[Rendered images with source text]
· · · ·

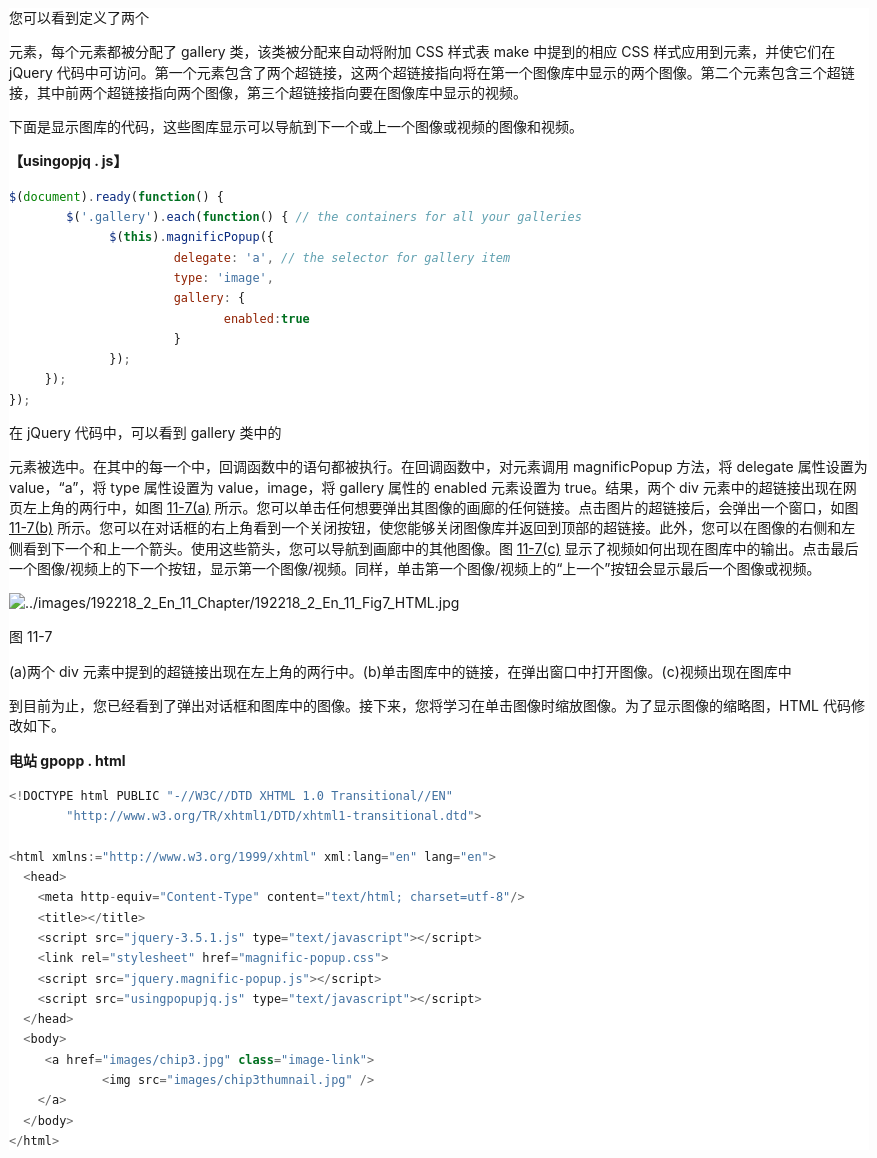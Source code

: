 您可以看到定义了两个

元素，每个元素都被分配了 gallery 类，该类被分配来自动将附加 CSS 样式表 make 中提到的相应 CSS 样式应用到元素，并使它们在 jQuery 代码中可访问。第一个元素包含了两个超链接，这两个超链接指向将在第一个图像库中显示的两个图像。第二个元素包含三个超链接，其中前两个超链接指向两个图像，第三个超链接指向要在图像库中显示的视频。

下面是显示图库的代码，这些图库显示可以导航到下一个或上一个图像或视频的图像和视频。

**【usingopjq . js】**

```js
$(document).ready(function() {
        $('.gallery').each(function() { // the containers for all your galleries
              $(this).magnificPopup({
                       delegate: 'a', // the selector for gallery item
                       type: 'image',
                       gallery: {
                              enabled:true
                       }
              });
     });
});

```

在 jQuery 代码中，可以看到 gallery 类中的

元素被选中。在其中的每一个中，回调函数中的语句都被执行。在回调函数中，对元素调用 magnificPopup 方法，将 delegate 属性设置为 value，“a”，将 type 属性设置为 value，image，将 gallery 属性的 enabled 元素设置为 true。结果，两个 div 元素中的超链接出现在网页左上角的两行中，如图 [11-7(a)](#Fig7) 所示。您可以单击任何想要弹出其图像的画廊的任何链接。点击图片的超链接后，会弹出一个窗口，如图 [11-7(b)](#Fig7) 所示。您可以在对话框的右上角看到一个关闭按钮，使您能够关闭图像库并返回到顶部的超链接。此外，您可以在图像的右侧和左侧看到下一个和上一个箭头。使用这些箭头，您可以导航到画廊中的其他图像。图 [11-7(c)](#Fig7) 显示了视频如何出现在图库中的输出。点击最后一个图像/视频上的下一个按钮，显示第一个图像/视频。同样，单击第一个图像/视频上的“上一个”按钮会显示最后一个图像或视频。

![../images/192218_2_En_11_Chapter/192218_2_En_11_Fig7_HTML.jpg](../images/192218_2_En_11_Chapter/192218_2_En_11_Fig7_HTML.jpg)

图 11-7

(a)两个 div 元素中提到的超链接出现在左上角的两行中。(b)单击图库中的链接，在弹出窗口中打开图像。(c)视频出现在图库中

到目前为止，您已经看到了弹出对话框和图库中的图像。接下来，您将学习在单击图像时缩放图像。为了显示图像的缩略图，HTML 代码修改如下。

**电站 gpopp . html**

```js
<!DOCTYPE html PUBLIC "-//W3C//DTD XHTML 1.0 Transitional//EN"
        "http://www.w3.org/TR/xhtml1/DTD/xhtml1-transitional.dtd">

<html xmlns:="http://www.w3.org/1999/xhtml" xml:lang="en" lang="en">
  <head>
    <meta http-equiv="Content-Type" content="text/html; charset=utf-8"/>
    <title></title>
    <script src="jquery-3.5.1.js" type="text/javascript"></script>
    <link rel="stylesheet" href="magnific-popup.css">
    <script src="jquery.magnific-popup.js"></script>
    <script src="usingpopupjq.js" type="text/javascript"></script>
  </head>
  <body>
     <a href="images/chip3.jpg" class="image-link">
             <img src="images/chip3thumnail.jpg" />
    </a>
  </body>
</html>

```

· · · ·

State how many lines in the entries hold the word "true", giving the number alone.

2